Issue Date: June 6, 2016
Have drug hunters finally cracked KRas?
Chemist Kevan Shokat remembers vividly the moment he had his first clue that scientists in his University of California, San Francisco, lab were on their way to cracking one of the most notorious—and elusive—cancer-causing proteins.
It was December 2011, and he was snowbound on the road to Lake Tahoe when he got an e-mail from one of his postdocs, Ulf Peters. The message contained little more than columns of numbers. But Shokat knew that, when fed into special software, those numbers would translate into a three-dimensional image of a small molecule bound to KRas, a member of a protein family mutated in 30% of cancers that for decades has stymied drug developers. Those cryptic numbers were the culmination of several years of hard, often discouraging, work.
Shokat really needed to get to a computer.
But first, he had to make it out of the snowstorm. “I couldn’t wait to get there, and the car just wouldn’t make it up the hill,” he recalls. Finally, he got to a computer and downloaded the image. Shokat describes what he saw as “just, like, unbelievable.”
Shokat’s lab had managed to find a new, albeit shallow, pocket on a mutant form of KRas that is known to be a driver of lung cancer. The 3-D image allowed chemists in his lab to tweak small molecules to better fit into the pocket—and ultimately to design the first covalent inhibitor of the protein.
That Shokat was stuck on a mountainside during that breakthrough moment was fitting: KRas is considered by many drug developers to be the Mount Everest of targets.
The ubiquity of KRas mutations in cancer has made it one of the most desirable drug targets, and yet it is also one of the toughest to tackle. Despite decades of work, researchers still lack detailed information about what the surface of the protein looks like as it moves and interacts with its ligands. That makes finding cracks where small molecules can slip in like trying to climb the sheer face of a mountain while blindfolded.
Shokat’s research is part of a resurgence in activity around KRas. Armed with fresh ideas and aided by sophisticated technology, scientists think they will finally be able to tackle this target. The newfound confidence has spawned multiple biotech firms devoted to KRas inhibition. Patent filings have surged since 2012, when Shokat and other scientists started reporting small molecules that could, if only weakly, inhibit the protein.
But along with the swell in drug discovery efforts around KRas comes realism. Drug developers are uncharacteristically humbled by the task ahead. “This will take a lot of perseverance and resilience,” says Rosana Kapeller, chief scientific officer of Nimbus Therapeutics. “This target has been a graveyard, so we want to be very smart about how we approach it so we don’t suffer the same fate.”
A sheer peak
For the past two decades, most of the small molecules developed to treat cancer targeted protein kinases, enzymes that tack phosphate groups onto other proteins. Kinases make good targets not just because of their link to cancer—mutations in specific kinases are known to drive the growth of certain tumors—but because they are “druggable.” Most kinases get their phosphate groups from the nucleotide adenosine triphosphate (ATP) when it’s docked in a binding pocket. When ATP is not home, a small molecule can conveniently slip in, turning off the kinase’s activity.

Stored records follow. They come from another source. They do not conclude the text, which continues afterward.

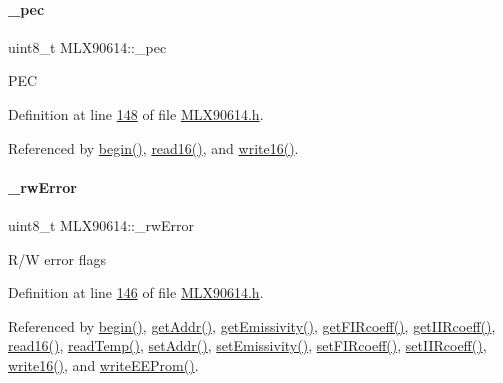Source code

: \mbox{\label{class_m_l_x90614_a2526978eb988a8712baee6dca596be15}} 
\paragraph{\texorpdfstring{\+\_\+pec}{\_pec}}
{\footnotesize\ttfamily uint8\+\_\+t M\+L\+X90614\+::\+\_\+pec\hspace{0.3cm}{\ttfamily [private]}}

P\+EC 

Definition at line \mbox{\hyperlink{_m_l_x90614_8h_source_l00148}{148}} of file \mbox{\hyperlink{_m_l_x90614_8h_source}{M\+L\+X90614.\+h}}.



Referenced by \mbox{\hyperlink{_m_l_x90614_8cpp_source_l00068}{begin()}}, \mbox{\hyperlink{_m_l_x90614_8cpp_source_l00270}{read16()}}, and \mbox{\hyperlink{_m_l_x90614_8cpp_source_l00314}{write16()}}.

\mbox{\label{class_m_l_x90614_a8c203cc9359c283d07682ba7dbcc5de3}} 
\paragraph{\texorpdfstring{\+\_\+rw\+Error}{\_rwError}}
{\footnotesize\ttfamily uint8\+\_\+t M\+L\+X90614\+::\+\_\+rw\+Error\hspace{0.3cm}{\ttfamily [private]}}

R/W error flags 

Definition at line \mbox{\hyperlink{_m_l_x90614_8h_source_l00146}{146}} of file \mbox{\hyperlink{_m_l_x90614_8h_source}{M\+L\+X90614.\+h}}.



Referenced by \mbox{\hyperlink{_m_l_x90614_8cpp_source_l00068}{begin()}}, \mbox{\hyperlink{_m_l_x90614_8cpp_source_l00250}{get\+Addr()}}, \mbox{\hyperlink{_m_l_x90614_8cpp_source_l00120}{get\+Emissivity()}}, \mbox{\hyperlink{_m_l_x90614_8cpp_source_l00208}{get\+F\+I\+Rcoeff()}}, \mbox{\hyperlink{_m_l_x90614_8cpp_source_l00166}{get\+I\+I\+Rcoeff()}}, \mbox{\hyperlink{_m_l_x90614_8cpp_source_l00270}{read16()}}, \mbox{\hyperlink{_m_l_x90614_8cpp_source_l00084}{read\+Temp()}}, \mbox{\hyperlink{_m_l_x90614_8cpp_source_l00226}{set\+Addr()}}, \mbox{\hyperlink{_m_l_x90614_8cpp_source_l00107}{set\+Emissivity()}}, \mbox{\hyperlink{_m_l_x90614_8cpp_source_l00184}{set\+F\+I\+Rcoeff()}}, \mbox{\hyperlink{_m_l_x90614_8cpp_source_l00143}{set\+I\+I\+Rcoeff()}}, \mbox{\hyperlink{_m_l_x90614_8cpp_source_l00314}{write16()}}, and \mbox{\hyperlink{_m_l_x90614_8cpp_source_l00354}{write\+E\+E\+Prom()}}.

In contrast, the activity of the Ras family—which includes KRas, NRas, and HRas—is dictated by the nucleotides guanosine triphosphate (GTP), which switches it on, and guanosine diphosphate (GDP), which turns it off. Whereas ATP wafts in and out of the binding pocket on kinases, GTP and GDP stick to KRas like glue.
“With Ras, the whole protein folds up around GTP or GDP,” explains Frank McCormick, a UCSF cancer researcher. Their attraction is so strong that only a tiny amount of the ligand needs to be around to latch onto Ras. Drug hunters haven’t been able to find molecules that can kick the ligands out of their home.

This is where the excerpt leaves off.